* [TASK DIRECTIONS] The answer must consist of every line below that holds the word "dropdown".

[Document images with source code]
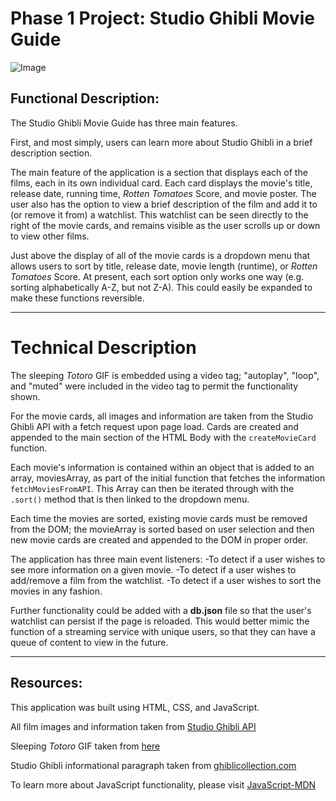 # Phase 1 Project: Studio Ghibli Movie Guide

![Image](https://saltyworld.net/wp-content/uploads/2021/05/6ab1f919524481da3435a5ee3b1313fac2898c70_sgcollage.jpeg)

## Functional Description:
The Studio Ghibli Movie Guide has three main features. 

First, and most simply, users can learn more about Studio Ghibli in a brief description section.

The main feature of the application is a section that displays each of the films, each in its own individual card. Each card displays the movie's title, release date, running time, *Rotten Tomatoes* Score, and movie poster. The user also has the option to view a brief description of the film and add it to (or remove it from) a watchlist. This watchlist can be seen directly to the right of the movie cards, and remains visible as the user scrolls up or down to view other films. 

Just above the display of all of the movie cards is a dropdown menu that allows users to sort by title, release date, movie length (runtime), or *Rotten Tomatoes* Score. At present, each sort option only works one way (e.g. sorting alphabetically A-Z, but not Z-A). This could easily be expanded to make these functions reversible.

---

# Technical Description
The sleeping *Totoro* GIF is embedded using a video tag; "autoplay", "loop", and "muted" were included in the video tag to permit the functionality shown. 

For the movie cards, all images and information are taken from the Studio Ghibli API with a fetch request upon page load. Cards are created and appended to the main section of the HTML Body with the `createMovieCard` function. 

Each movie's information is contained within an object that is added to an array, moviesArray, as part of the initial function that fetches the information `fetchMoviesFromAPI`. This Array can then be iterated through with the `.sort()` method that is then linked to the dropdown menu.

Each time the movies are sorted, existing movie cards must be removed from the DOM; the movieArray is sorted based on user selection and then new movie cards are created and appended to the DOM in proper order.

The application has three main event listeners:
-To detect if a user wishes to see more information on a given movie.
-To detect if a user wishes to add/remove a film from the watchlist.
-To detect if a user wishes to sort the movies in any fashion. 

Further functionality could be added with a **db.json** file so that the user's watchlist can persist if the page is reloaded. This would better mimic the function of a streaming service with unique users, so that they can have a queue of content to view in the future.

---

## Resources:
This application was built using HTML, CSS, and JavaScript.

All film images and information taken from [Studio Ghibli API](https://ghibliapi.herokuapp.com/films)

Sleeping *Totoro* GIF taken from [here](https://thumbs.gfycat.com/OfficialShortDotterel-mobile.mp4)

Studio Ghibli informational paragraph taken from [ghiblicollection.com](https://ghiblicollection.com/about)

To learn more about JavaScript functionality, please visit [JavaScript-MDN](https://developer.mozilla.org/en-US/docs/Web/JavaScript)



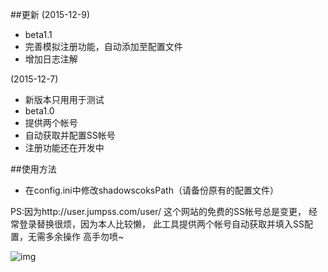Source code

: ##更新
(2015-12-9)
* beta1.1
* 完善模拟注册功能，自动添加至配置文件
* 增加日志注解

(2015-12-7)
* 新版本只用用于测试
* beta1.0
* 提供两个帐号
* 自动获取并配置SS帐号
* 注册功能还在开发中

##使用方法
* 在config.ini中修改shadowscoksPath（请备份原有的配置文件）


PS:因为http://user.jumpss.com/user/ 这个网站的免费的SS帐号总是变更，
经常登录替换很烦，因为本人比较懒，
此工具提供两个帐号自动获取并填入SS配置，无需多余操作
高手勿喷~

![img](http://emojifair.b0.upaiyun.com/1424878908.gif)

* [ANSWER BOX]
Just above the display of all of the movie cards is a dropdown menu that allows users to sort by title, release date, movie length (runtime), or *Rotten Tomatoes* Score. At present, each sort option only works one way (e.g. sorting alphabetically A-Z, but not Z-A). This could easily be expanded to make these functions reversible.
Each movie's information is contained within an object that is added to an array, moviesArray, as part of the initial function that fetches the information `fetchMoviesFromAPI`. This Array can then be iterated through with the `.sort()` method that is then linked to the dropdown menu.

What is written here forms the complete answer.